The terrific soundtrack also features the wonderful Nina Simone version of My Baby Just Cares for Me. [Initially, the producers were unable to afford it, but it made the final cut after additional funding was acquired after the Cannes premiere ...]

**

An example of how Hodge's script injects episodes of levity into the dark subject matter occurs when Juliet is buying a plane ticket to Rio:

SALESMAN (Tony Curran)

(Hunched over his computer screen)

October 15th, direct flight, London Heathrow to Rio de Janeiro, British Airways, you are looking at seven hundred and sixty-five pounds. Seven six five.

JULIET

That sounds fine.

SALESMAN

Air Portugal, on the other hand, via Lisbon, same day, five hundred and sixty-five. Five six five. It's up to you. Catering important?

JULIET

What?

SALESMAN

Air France. Glasgow. Direct, but then you're looking at the wrong end of nine hundred and twelve pounds. That's nine one two. It's up to you.

JULIET

Well, the first one's fine. Heathrow direct.

SALESMAN

It's up to you. Air Patagonia. New outfit: via Caracas and Bogota. No catering. Four hundred and eleven pounds. Four one one. Good value, but refueling at Bogota is variable.

JULIET (getting annoyed)

The first one was fine.

SALESMAN

Well, it's up to you. Seven six five. How will you be paying?

The Extras

The Booklet

Ten-page wraparound featuring an essay by critic Philip Kemp.

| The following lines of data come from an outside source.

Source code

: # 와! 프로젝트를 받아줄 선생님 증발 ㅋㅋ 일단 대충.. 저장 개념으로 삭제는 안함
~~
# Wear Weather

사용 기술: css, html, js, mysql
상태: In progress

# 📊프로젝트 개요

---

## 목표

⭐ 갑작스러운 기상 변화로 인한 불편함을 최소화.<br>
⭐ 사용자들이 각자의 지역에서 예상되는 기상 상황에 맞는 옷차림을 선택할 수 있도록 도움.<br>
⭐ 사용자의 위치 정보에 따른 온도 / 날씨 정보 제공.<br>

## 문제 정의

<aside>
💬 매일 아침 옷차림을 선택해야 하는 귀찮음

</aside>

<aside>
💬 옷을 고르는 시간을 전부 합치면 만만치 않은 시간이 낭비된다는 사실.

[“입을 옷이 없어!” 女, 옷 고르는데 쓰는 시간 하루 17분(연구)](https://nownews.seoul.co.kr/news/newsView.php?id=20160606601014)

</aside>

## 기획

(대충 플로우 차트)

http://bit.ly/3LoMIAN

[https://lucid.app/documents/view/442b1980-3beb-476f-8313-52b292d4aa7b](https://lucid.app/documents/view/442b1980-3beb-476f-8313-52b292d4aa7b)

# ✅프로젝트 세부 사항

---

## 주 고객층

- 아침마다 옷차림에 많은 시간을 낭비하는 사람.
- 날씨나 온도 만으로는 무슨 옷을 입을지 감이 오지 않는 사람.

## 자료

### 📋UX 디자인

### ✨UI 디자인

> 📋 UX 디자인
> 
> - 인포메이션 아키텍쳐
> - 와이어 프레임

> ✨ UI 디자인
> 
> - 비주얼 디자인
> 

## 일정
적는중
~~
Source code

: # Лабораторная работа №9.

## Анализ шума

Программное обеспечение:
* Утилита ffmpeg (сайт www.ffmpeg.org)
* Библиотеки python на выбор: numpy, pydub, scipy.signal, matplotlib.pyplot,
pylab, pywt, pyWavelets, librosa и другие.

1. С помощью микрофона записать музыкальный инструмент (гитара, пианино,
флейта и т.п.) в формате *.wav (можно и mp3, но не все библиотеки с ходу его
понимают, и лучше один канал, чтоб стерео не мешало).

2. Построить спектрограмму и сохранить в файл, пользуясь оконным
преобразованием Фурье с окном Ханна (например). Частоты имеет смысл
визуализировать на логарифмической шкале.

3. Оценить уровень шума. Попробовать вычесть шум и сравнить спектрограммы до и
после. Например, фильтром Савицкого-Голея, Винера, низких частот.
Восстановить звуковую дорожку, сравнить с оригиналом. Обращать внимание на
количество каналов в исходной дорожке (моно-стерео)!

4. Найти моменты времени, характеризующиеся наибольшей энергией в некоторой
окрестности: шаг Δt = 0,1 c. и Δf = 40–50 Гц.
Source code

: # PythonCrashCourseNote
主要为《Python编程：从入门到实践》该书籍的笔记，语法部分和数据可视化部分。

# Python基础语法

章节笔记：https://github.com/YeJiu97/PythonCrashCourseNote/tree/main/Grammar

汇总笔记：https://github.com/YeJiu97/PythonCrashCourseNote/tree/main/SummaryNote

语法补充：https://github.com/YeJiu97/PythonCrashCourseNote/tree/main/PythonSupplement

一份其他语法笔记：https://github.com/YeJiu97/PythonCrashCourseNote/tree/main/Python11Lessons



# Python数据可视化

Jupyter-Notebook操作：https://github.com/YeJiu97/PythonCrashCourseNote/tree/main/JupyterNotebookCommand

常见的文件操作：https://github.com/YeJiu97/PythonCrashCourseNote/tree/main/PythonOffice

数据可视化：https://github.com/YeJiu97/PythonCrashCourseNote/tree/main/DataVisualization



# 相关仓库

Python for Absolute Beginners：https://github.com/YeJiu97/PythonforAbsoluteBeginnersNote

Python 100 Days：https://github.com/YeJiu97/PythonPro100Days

"In the early 1990s, mainstream British cinema seemed to be sinking into a comfortable mulch of Austenry and Dickensiana — tastefully made, well-acted, impeccably mounted period literary adaptations, guaranteed to upset nobody. The energy of the eighties that had given rise to such diverse hits as The Long Good Friday (Spine #26), Chariots of Fire, Gandhi, The Company of Wolves, and My Beautiful Laundrette (Spine #767) had dissipated. Mike Leigh and Ken Loach were still in top form, but their politically aware, social-realist work was never intended for a mass audience. It took a trio of feature film first-timers — director Boyle, screenwriter Hodge, and producer Andrew Macdonald — to shake things up, with a movie that, in Boyle's words, dispensed with 'the moral baggage that British films carry around all the time.'"

Commentary

  1. By director Boyle.
  2. By screenwriter Hodge and producer Andrew Macdonald.
Both commenataries are excellent — informative, funny and honest.

Interview

Piece featuring actors Eccleston, Fox, and McGregor.

Digging Your Own Grave

A 1993 documentary by director Kevin Macdonald on the making of the film.

Video diary

By Andrew and Kevin Macdonald from the 1992 Edinburgh Film Festival, where they shopped around the script for Shallow Grave.

Trailer

For Shallow Grave and Trainspotting teaser.